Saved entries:
────────────────────────────────────────

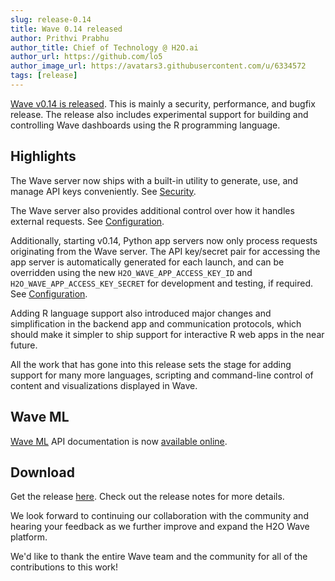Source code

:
 ```yaml
---
slug: release-0.14
title: Wave 0.14 released
author: Prithvi Prabhu
author_title: Chief of Technology @ H2O.ai
author_url: https://github.com/lo5
author_image_url: https://avatars3.githubusercontent.com/u/6334572
tags: [release]
---
```


[Wave v0.14 is released](https://github.com/h2oai/wave/releases/tag/v0.14.0). This is mainly a security, performance, and bugfix release. The release also includes experimental support for building and controlling Wave dashboards using the R programming language.

<!--truncate-->

## Highlights

The Wave server now ships with a built-in utility to generate, use, and manage API keys conveniently. See [Security](https://wave.h2o.ai/docs/security).

The Wave server also provides additional control over how it handles external requests. See [Configuration](https://wave.h2o.ai/docs/configuration).

Additionally, starting v0.14, Python app servers now only process requests originating from the Wave server. The API key/secret pair for accessing the app server is automatically generated for each launch, and can be overridden using the new `H2O_WAVE_APP_ACCESS_KEY_ID` and `H2O_WAVE_APP_ACCESS_KEY_SECRET` for development and testing, if required. See [Configuration](https://wave.h2o.ai/docs/configuration).

Adding R language support also introduced major changes and simplification in the backend app and communication protocols, which should make it simpler to ship support for interactive R web apps in the near future.

All the work that has gone into this release sets the stage for adding support for many more languages, scripting and command-line control of content and visualizations displayed in Wave.

## Wave ML

[Wave ML](https://github.com/h2oai/wave-ml) API documentation is now [available online](/docs/api/h2o_wave_ml/index).

## Download

Get the release [here](https://github.com/h2oai/wave/releases/tag/v0.14.0). Check out the release notes for more details.

We look forward to continuing our collaboration with the community and hearing your feedback as we further improve and expand the H2O Wave platform.

We'd like to thank the entire Wave team and the community for all of the contributions to this work!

────────────────────────────────────────

Read through the entries and copy every line that includes "with".

The Wave server now ships with a built-in utility to generate, use, and manage API keys conveniently. See [Security](https://wave.h2o.ai/docs/security).
We look forward to continuing our collaboration with the community and hearing your feedback as we further improve and expand the H2O Wave platform.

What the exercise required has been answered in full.